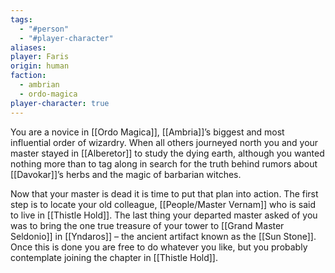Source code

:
 ```yaml
---
tags:
  - "#person"
  - "#player-character"
aliases: 
player: Faris
origin: human
faction:
  - ambrian
  - ordo-magica
player-character: true
---
```


You are a novice in [[Ordo Magica]], [[Ambria]]’s biggest and most influential order of wizardry. When all others journeyed north you and your master stayed in [[Alberetor]] to study the dying earth, although you wanted nothing more than to tag along in search for the truth behind rumors about [[Davokar]]’s herbs and the magic of barbarian witches.

Now that your master is dead it is time to put that plan into action. The first step is to locate your old colleague, [[People/Master Vernam]] who is said to live in [[Thistle Hold]]. The last thing your departed master asked of you was to bring the one true treasure of your tower to [[Grand Master Seldonio]] in [[Yndaros]] – the ancient artifact known as the [[Sun Stone]]. Once this is done you are free to do whatever you like, but you probably contemplate joining the chapter in [[Thistle Hold]]. 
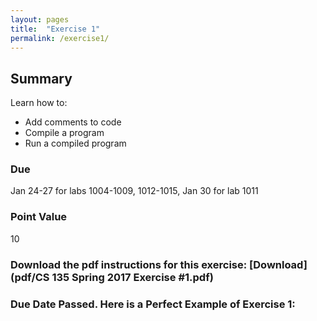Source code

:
```yaml
---
layout: pages
title:  "Exercise 1"
permalink: /exercise1/
---
```


## Summary

Learn how to:

- Add comments to code
- Compile a program
- Run a compiled program

### Due
Jan 24-27 for labs 1004-1009, 1012-1015, Jan 30 for lab 1011

### Point Value
10

### Download the pdf instructions for this exercise: [Download](pdf/CS 135 Spring 2017 Exercise #1.pdf)

### Due Date Passed. Here is a Perfect Example of Exercise 1:

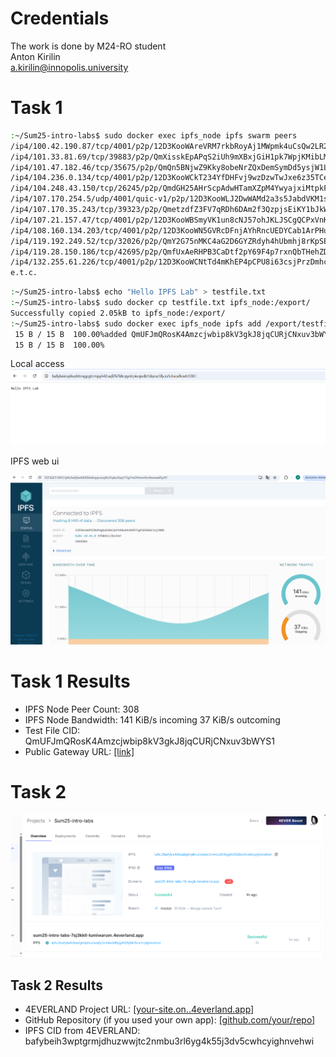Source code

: # Credentials

The work is done by M24-RO student  
Anton Kirilin  
a.kirilin@innopolis.university  

# Task 1  

```bash
:~/Sum25-intro-labs$ sudo docker exec ipfs_node ipfs swarm peers
/ip4/100.42.190.87/tcp/4001/p2p/12D3KooWAreVRM7rkbRoyAj1MWpmk4uCsQw2LR2ugwjmKz9GHF4D
/ip4/101.33.81.69/tcp/39883/p2p/QmXisskEpAPqS2iUh9mXBxjGiH1pk7WpjKMibLMQWvpmCN
/ip4/101.47.182.46/tcp/35675/p2p/QmQn5BNjwZ9Kky8obeNrZQxDemSymDd5ysjW1LeiHdWJXv
/ip4/104.236.0.134/tcp/4001/p2p/12D3KooWCkT234YfDHFvj9wzDzwTwJxe6z35TCe1MfSxTYVFk3Sh
/ip4/104.248.43.150/tcp/26245/p2p/QmdGH25AHrScpAdwHTamXZpM4YwyajxiMtpkFb2w6Z4W4Z
/ip4/107.170.254.5/udp/4001/quic-v1/p2p/12D3KooWLJ2DwWAMd2a3s5JabdVKM1srt7D2TnwjCjr4hwnqk6zh
/ip4/107.170.35.243/tcp/39323/p2p/QmetzdfZ3FV7qRDh6DAm2f3QzpjsEiKY1bJkWLnbGmGqCe
/ip4/107.21.157.47/tcp/4001/p2p/12D3KooWBSmyVK1un8cNJ57ohJKLJSCgQCPxVnKyCqfGpjgXi4BC
/ip4/108.160.134.203/tcp/4001/p2p/12D3KooWN5GVRcDFnjAYhRncUEDYCab1ArPHuYnLZZvHoxgZLdnP
/ip4/119.192.249.52/tcp/32026/p2p/QmY2G75nMKC4aG2D6GYZRdyh4hUbmhj8rKpSEwPsDZZqUg
/ip4/119.28.150.186/tcp/42695/p2p/QmfUxAeRHPB3CaDtf2pY69F4p7rxnQbTHehZD4Uy8C4bvd
/ip4/132.255.61.226/tcp/4001/p2p/12D3KooWCNtTd4mKhEP4pCPU8i63csjPrzDmhcHbJoSJFMdKijk
e.t.c.
```  

```bash
:~/Sum25-intro-labs$ echo "Hello IPFS Lab" > testfile.txt
:~/Sum25-intro-labs$ sudo docker cp testfile.txt ipfs_node:/export/
Successfully copied 2.05kB to ipfs_node:/export/
:~/Sum25-intro-labs$ sudo docker exec ipfs_node ipfs add /export/testfile.txt
 15 B / 15 B  100.00%added QmUFJmQRosK4Amzcjwbip8kV3gkJ8jqCURjCNxuv3bWYS1 testfile.txt
 15 B / 15 B  100.00%
 ```  

 Local access
 ![alt text](locallab10.png)

 IPFS web ui

 ![alt text](ipfswebuilab10.png)


# Task 1 Results
- IPFS Node Peer Count: 308
- IPFS Node Bandwidth: 141 KiB/s incoming  37 KiB/s outcoming
- Test File CID: QmUFJmQRosK4Amzcjwbip8kV3gkJ8jqCURjCNxuv3bWYS1
- Public Gateway URL: [\[link\]](https://ipfs.io/ipfs/QmUFJmQRosK4Amzcjwbip8kV3gkJ8jqCURjCNxuv3bWYS1)

# Task 2

![alt text](dodeplab10.png)

## Task 2 Results
- 4EVERLAND Project URL: [\[your-site.on..4everland.app\]](https://sum25-intro-labs-18-eegb.4everland.app/)
- GitHub Repository (if you used your own app): [\[github.com/your/repo\]](https://github.com/Lumiwarum/Sum25-intro-labs)
- IPFS CID from 4EVERLAND: bafybeih3wptgrmjdhuzwwjtc2nmbu3rl6yg4k55j3dv5cwhcyighnvehwi
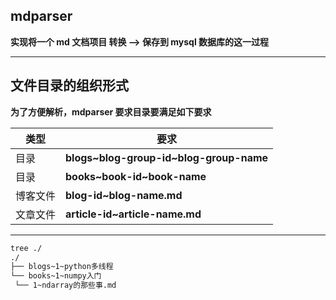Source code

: ## mdparser
   **实现将一个 md 文档项目 转换 --> 保存到 mysql 数据库的这一过程**

   ---

## 文件目录的组织形式
   **为了方便解析，mdparser 要求目录要满足如下要求**

   |**类型**|**要求**|
   |-------|--------|
   |目录    | **blogs~blog-group-id~blog-group-name**|
   |目录    | **books~book-id~book-name**|
   |博客文件 | **blog-id~blog-name.md**|
   |文章文件 | **article-id~article-name.md**|

   ---

   ```bash
tree ./
./
├── blogs~1~python多线程
└── books~1~numpy入门
    └── 1~ndarray的那些事.md
   ```
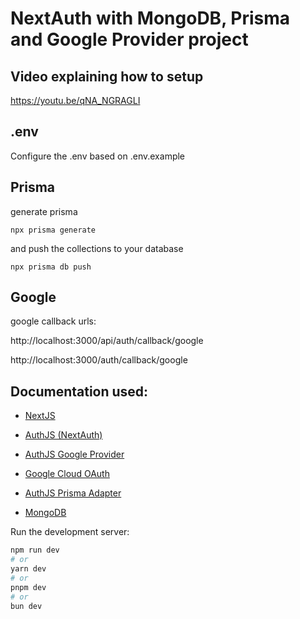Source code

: # NextAuth with MongoDB, Prisma and Google Provider project

## Video explaining how to setup

https://youtu.be/qNA_NGRAGLI

## .env 

Configure the .env based on .env.example

## Prisma

generate prisma
```
npx prisma generate
```
and push the collections to your database
```
npx prisma db push
```

## Google 

google callback urls:

http://localhost:3000/api/auth/callback/google

http://localhost:3000/auth/callback/google

## Documentation used:

- [NextJS](https://nextjs.org/docs/getting-started/installation)

- [AuthJS (NextAuth)](https://authjs.dev/getting-started/installation?framework=Next.js)
  
- [AuthJS Google Provider](https://authjs.dev/getting-started/providers/google)
  
- [Google Cloud OAuth](https://console.cloud.google.com/apis/credentials)
  
- [AuthJS Prisma Adapter](https://authjs.dev/getting-started/adapters/prisma)
  
- [MongoDB](https://cloud.mongodb.com/)




Run the development server:

```bash
npm run dev
# or
yarn dev
# or
pnpm dev
# or
bun dev
```

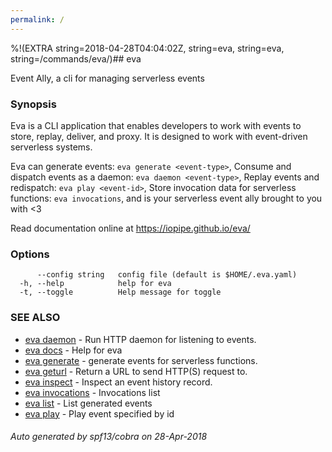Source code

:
 ```yaml
---
permalink: /
---
```

%!(EXTRA string=2018-04-28T04:04:02Z, string=eva, string=eva, string=/commands/eva/)## eva

Event Ally, a cli for managing serverless events

### Synopsis

Eva is a CLI application that enables developers
to work with events to store, replay, deliver,
and proxy. It is designed to work with event-driven
serverless systems.

Eva can generate events:
  `eva generate <event-type>`,
Consume and dispatch events as a daemon:
  `eva daemon <event-type>`,
Replay events and redispatch:
  `eva play <event-id>`,
Store invocation data for serverless functions:
  `eva invocations`,
and is your serverless event ally brought to you with <3

Read documentation online at https://iopipe.github.io/eva/

### Options

```
      --config string   config file (default is $HOME/.eva.yaml)
  -h, --help            help for eva
  -t, --toggle          Help message for toggle
```

### SEE ALSO

* [eva daemon](eva_daemon.md)	 - Run HTTP daemon for listening to events.
* [eva docs](eva_docs.md)	 - Help for eva
* [eva generate](eva_generate.md)	 - generate events for serverless functions.
* [eva geturl](eva_geturl.md)	 - Return a URL to send HTTP(S) request to.
* [eva inspect](eva_inspect.md)	 - Inspect an event history record.
* [eva invocations](eva_invocations.md)	 - Invocations list
* [eva list](eva_list.md)	 - List generated events
* [eva play](eva_play.md)	 - Play event specified by id

###### Auto generated by spf13/cobra on 28-Apr-2018
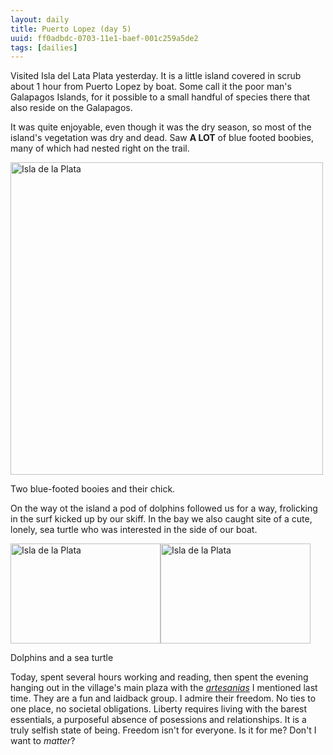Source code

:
 ```yaml
---
layout: daily
title: Puerto Lopez (day 5)
uuid: ff0adbdc-0703-11e1-baef-001c259a5de2
tags: [dailies]
---
```

Visited Isla del Lata Plata yesterday. It is a little island covered in scrub
about 1 hour from Puerto Lopez by boat. Some call it the poor man's Galapagos
Islands, for it possible to a small handful of species there that also reside
on the Galapagos.

It was quite enjoyable, even though it was the dry season, so most of the
island's vegetation was dry and dead. Saw **A LOT** of blue footed boobies, many of
which had nested right on the trail.


<div class="caption">
<a href="www.flickr.com/photos/ramblurr/sets/72157628038573828/detail" title="Isla de la
Plata by Ramblurr, on Flickr"><img
src="http://farm7.static.flickr.com/6100/6306616923_fdaea35911.jpg" width="500"
alt="Isla de la Plata"></a>
<p>Two blue-footed booies and their chick.</p>
</div>

On the way ot the island a pod of dolphins followed us for a way, frolicking in
the surf kicked up by our skiff. In the bay we also caught site of a cute, lonely, sea turtle who was interested in the side of our boat.

<div class="caption">
<a href="http://www.flickr.com/photos/ramblurr/6307136300/" title="Isla de la
Plata by Ramblurr, on Flickr"><img
src="http://farm7.static.flickr.com/6223/6307136300_35119c708f_m.jpg"
width="240" height="160" alt="Isla de la Plata" style="float:left"></a>

<a href="http://www.flickr.com/photos/ramblurr/6307136562/" title="Isla de la
Plata by Ramblurr, on Flickr"><img
src="http://farm7.static.flickr.com/6037/6307136562_d11f0df5b3_m.jpg"
width="240" height="160" alt="Isla de la Plata"></a>
<p>Dolphins and a sea turtle</p>
</div>

Today, spent several hours working and reading, then spent the evening
hanging out in the village's main plaza with the <a
href="http://elusivetruth.net/2011/11/01/daily.html"
title="">*artesanias*</a> I mentioned last time. They are a fun and laidback
group. I admire their freedom. No ties to one place, no societal obligations.
Liberty requires living with the barest essentials, a purposeful absence of
posessions and relationships. It is a truly selfish state of being. Freedom isn't for everyone. Is it for me? Don't I want to *matter*?


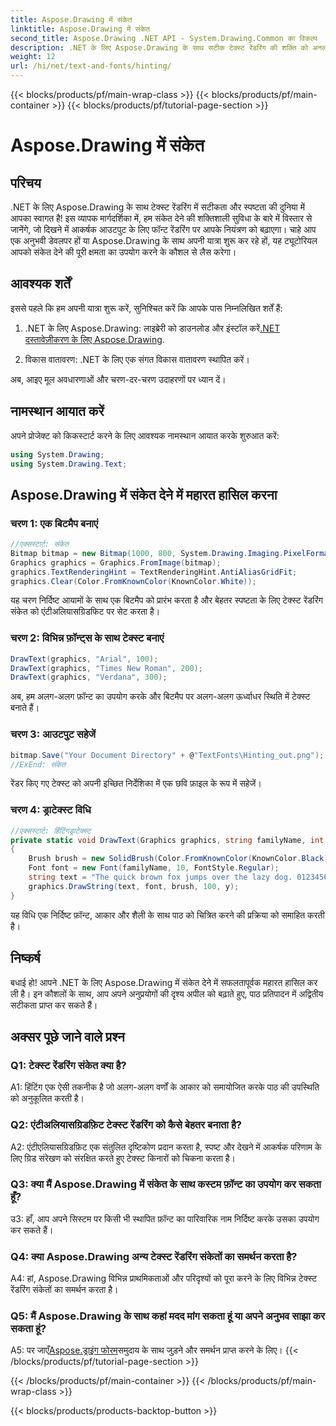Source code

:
 ```yaml
---
title: Aspose.Drawing में संकेत
linktitle: Aspose.Drawing में संकेत
second_title: Aspose.Drawing .NET API - System.Drawing.Common का विकल्प
description: .NET के लिए Aspose.Drawing के साथ सटीक टेक्स्ट रेंडरिंग की शक्ति को अनलॉक करें। क्रिस्टल-स्पष्ट फ़ॉन्ट के लिए संकेत तकनीक में महारत हासिल करें।
weight: 12
url: /hi/net/text-and-fonts/hinting/
---
```


{{< blocks/products/pf/main-wrap-class >}}
{{< blocks/products/pf/main-container >}}
{{< blocks/products/pf/tutorial-page-section >}}

# Aspose.Drawing में संकेत

## परिचय

.NET के लिए Aspose.Drawing के साथ टेक्स्ट रेंडरिंग में सटीकता और स्पष्टता की दुनिया में आपका स्वागत है! इस व्यापक मार्गदर्शिका में, हम संकेत देने की शक्तिशाली सुविधा के बारे में विस्तार से जानेंगे, जो दिखने में आकर्षक आउटपुट के लिए फॉन्ट रेंडरिंग पर आपके नियंत्रण को बढ़ाएगा। चाहे आप एक अनुभवी डेवलपर हों या Aspose.Drawing के साथ अपनी यात्रा शुरू कर रहे हों, यह ट्यूटोरियल आपको संकेत देने की पूरी क्षमता का उपयोग करने के कौशल से लैस करेगा।

## आवश्यक शर्तें

इससे पहले कि हम अपनी यात्रा शुरू करें, सुनिश्चित करें कि आपके पास निम्नलिखित शर्तें हैं:

1.  .NET के लिए Aspose.Drawing: लाइब्रेरी को डाउनलोड और इंस्टॉल करें[.NET दस्तावेज़ीकरण के लिए Aspose.Drawing](https://reference.aspose.com/drawing/net/).

2. विकास वातावरण: .NET के लिए एक संगत विकास वातावरण स्थापित करें।

अब, आइए मूल अवधारणाओं और चरण-दर-चरण उदाहरणों पर ध्यान दें।

## नामस्थान आयात करें

अपने प्रोजेक्ट को किकस्टार्ट करने के लिए आवश्यक नामस्थान आयात करके शुरुआत करें:

```csharp
using System.Drawing;
using System.Drawing.Text;
```

## Aspose.Drawing में संकेत देने में महारत हासिल करना

### चरण 1: एक बिटमैप बनाएं

```csharp
//एक्सस्टार्ट: संकेत
Bitmap bitmap = new Bitmap(1000, 800, System.Drawing.Imaging.PixelFormat.Format32bppPArgb);
Graphics graphics = Graphics.FromImage(bitmap);
graphics.TextRenderingHint = TextRenderingHint.AntiAliasGridFit;
graphics.Clear(Color.FromKnownColor(KnownColor.White));
```

यह चरण निर्दिष्ट आयामों के साथ एक बिटमैप को प्रारंभ करता है और बेहतर स्पष्टता के लिए टेक्स्ट रेंडरिंग संकेत को एंटीअलियासग्रिडफिट पर सेट करता है।

### चरण 2: विभिन्न फ़ॉन्ट्स के साथ टेक्स्ट बनाएं

```csharp
DrawText(graphics, "Arial", 100);
DrawText(graphics, "Times New Roman", 200);
DrawText(graphics, "Verdana", 300);
```

अब, हम अलग-अलग फ़ॉन्ट का उपयोग करके और बिटमैप पर अलग-अलग ऊर्ध्वाधर स्थिति में टेक्स्ट बनाते हैं।

### चरण 3: आउटपुट सहेजें

```csharp
bitmap.Save("Your Document Directory" + @"TextFonts\Hinting_out.png");
//ExEnd: संकेत
```

रेंडर किए गए टेक्स्ट को अपनी इच्छित निर्देशिका में एक छवि फ़ाइल के रूप में सहेजें।

### चरण 4: ड्राटेक्स्ट विधि

```csharp
//एक्सस्टार्ट: हिंटिंगड्राटेक्स्ट
private static void DrawText(Graphics graphics, string familyName, int y)
{
    Brush brush = new SolidBrush(Color.FromKnownColor(KnownColor.Black));
    Font font = new Font(familyName, 10, FontStyle.Regular);
    string text = "The quick brown fox jumps over the lazy dog. 0123456789 ~!@#$%^&*()_+-={}[];':\"<>?/,.\\№`";
    graphics.DrawString(text, font, brush, 100, y);
}
```

यह विधि एक निर्दिष्ट फ़ॉन्ट, आकार और शैली के साथ पाठ को चित्रित करने की प्रक्रिया को समाहित करती है।

## निष्कर्ष

बधाई हो! आपने .NET के लिए Aspose.Drawing में संकेत देने में सफलतापूर्वक महारत हासिल कर ली है। इन कौशलों के साथ, आप अपने अनुप्रयोगों की दृश्य अपील को बढ़ाते हुए, पाठ प्रतिपादन में अद्वितीय सटीकता प्राप्त कर सकते हैं।

## अक्सर पूछे जाने वाले प्रश्न

### Q1: टेक्स्ट रेंडरिंग संकेत क्या है?

A1: हिंटिंग एक ऐसी तकनीक है जो अलग-अलग वर्णों के आकार को समायोजित करके पाठ की उपस्थिति को अनुकूलित करती है।

### Q2: एंटीअलियासग्रिडफ़िट टेक्स्ट रेंडरिंग को कैसे बेहतर बनाता है?

A2: एंटीएलियासग्रिडफ़िट एक संतुलित दृष्टिकोण प्रदान करता है, स्पष्ट और देखने में आकर्षक परिणाम के लिए ग्रिड संरेखण को संरक्षित करते हुए टेक्स्ट किनारों को चिकना करता है।

### Q3: क्या मैं Aspose.Drawing में संकेत के साथ कस्टम फ़ॉन्ट का उपयोग कर सकता हूँ?

उ3: हाँ, आप अपने सिस्टम पर किसी भी स्थापित फ़ॉन्ट का पारिवारिक नाम निर्दिष्ट करके उसका उपयोग कर सकते हैं।

### Q4: क्या Aspose.Drawing अन्य टेक्स्ट रेंडरिंग संकेतों का समर्थन करता है?

A4: हां, Aspose.Drawing विभिन्न प्राथमिकताओं और परिदृश्यों को पूरा करने के लिए विभिन्न टेक्स्ट रेंडरिंग संकेतों का समर्थन करता है।

### Q5: मैं Aspose.Drawing के साथ कहां मदद मांग सकता हूं या अपने अनुभव साझा कर सकता हूं?

 A5: पर जाएँ[Aspose.ड्राइंग फोरम](https://forum.aspose.com/c/diagram/17)समुदाय के साथ जुड़ने और समर्थन प्राप्त करने के लिए।
{{< /blocks/products/pf/tutorial-page-section >}}

{{< /blocks/products/pf/main-container >}}
{{< /blocks/products/pf/main-wrap-class >}}

{{< blocks/products/products-backtop-button >}}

+--

*TASK*. Beginning with the line holding "- [NextJS](https://nextjs.org/docs/getting-started/installation)" and ending with the line holding "- [AuthJS Prisma", write out the stretch of material above exactly; add no further lines.

*RESULT BELOW*.
- [NextJS](https://nextjs.org/docs/getting-started/installation)

- [AuthJS (NextAuth)](https://authjs.dev/getting-started/installation?framework=Next.js)
  
- [AuthJS Google Provider](https://authjs.dev/getting-started/providers/google)
  
- [Google Cloud OAuth](https://console.cloud.google.com/apis/credentials)
  
- [AuthJS Prisma Adapter](https://authjs.dev/getting-started/adapters/prisma)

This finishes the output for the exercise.